Boy Interrupted

So, what's your diag-nonsense?

Friday, August 13, 2004

I don't get mad I get even...

I understand that wherever you work there are always going to be flaws with coworkers. Here it seemed that everyone watched out for everyone. As I have found out tonight that is not the case. Due to information from my amiga Ms. Sherry NeeHigh I have began to realize who and who not to trust.
The television that I mentioned last night is gone. I have packed it up and it will be going home to me because there are assumptions going on regarding my little black and white bliss. I keep this here primarily to keep up on the weather because I do work at a trucking company so it benefits us to know what is going on weather wise.
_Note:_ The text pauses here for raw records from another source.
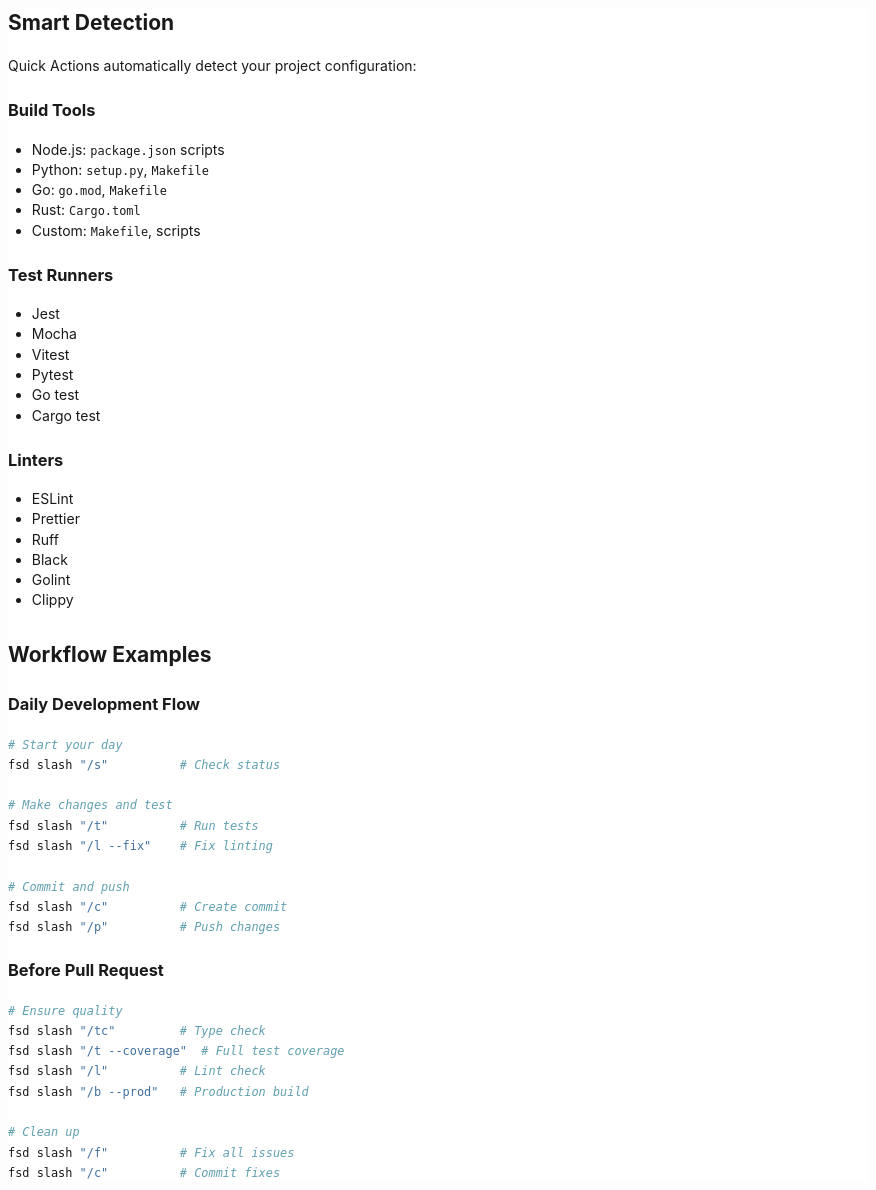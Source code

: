 ## Smart Detection

Quick Actions automatically detect your project configuration:

### Build Tools
- Node.js: `package.json` scripts
- Python: `setup.py`, `Makefile`
- Go: `go.mod`, `Makefile`
- Rust: `Cargo.toml`
- Custom: `Makefile`, scripts

### Test Runners
- Jest
- Mocha
- Vitest
- Pytest
- Go test
- Cargo test

### Linters
- ESLint
- Prettier
- Ruff
- Black
- Golint
- Clippy

## Workflow Examples

### Daily Development Flow
```bash
# Start your day
fsd slash "/s"          # Check status

# Make changes and test
fsd slash "/t"          # Run tests
fsd slash "/l --fix"    # Fix linting

# Commit and push
fsd slash "/c"          # Create commit
fsd slash "/p"          # Push changes
```

### Before Pull Request
```bash
# Ensure quality
fsd slash "/tc"         # Type check
fsd slash "/t --coverage"  # Full test coverage
fsd slash "/l"          # Lint check
fsd slash "/b --prod"   # Production build

# Clean up
fsd slash "/f"          # Fix all issues
fsd slash "/c"          # Commit fixes
```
This is now stopped. I had two books sitting at my desk that I read on and off when I have down time. Which is not often. They too have become a topic of debate. So they are now gone and will go home with me as well. I don't understand what the big deal is anyway. I get my work done plus I help do work for other shifts to help them out. I keep busy so shut the fuck up about it.
They take take and take but never give is the next topic. I have always kept snacks and what not for my coworkers. The only people that have ever thanked me here were Pat, Sherry NeeHigh, Johannes, Paul and Earle. Those that seem to eat 70% of what I keep have never said "thank you," "you are so nice," or "fuck you." Now that is going to change. I give out of the kindness of my heart. I usually spend around $30 a week keeping things for my coworkers. Now we should note that I have maybe had two candy bars out of all of this. This is stopping. I have cleaned out the snack bin. Everything is gone. The only things left are a guava juice and two mountain dews. Nothing else will be brought back in.
You fuck with my trust I fuck with you. So as a proclaimation I will do what I am supposed to do each night and I will continue to help out those that value me as a coworker. For those that are users when you reach up to open that cabinent and you see nothing there I want you to think on why nothing is there and will continue not to be there.
Sherry NeeHigh I trust you enough not to say a word because you are the one that has kept me informed of the going's on here. I love you girl. But remember this is never to leave this page and as I have told you if it does there is no trust or relationship between us ever again and the site changes. So believe me when I say that I trust you enough to read this but as with everyone I always give warning.

1 Comments:

Blogger No Milk Please said...

i have learned to keep work and friendship separate. it is very hard to keep personalities at bay when you are friends with people at work, they betray you. in my last job, i ranted and complained to my "friends" at work and they took it as if i was like that when i worked. i am very professional and would never treat my co-workers anything but in a professional manner. and just because i ranted about them doesn't mean i would act any different.

i wish you good luck, paul. keep your eyes and you ears pealed.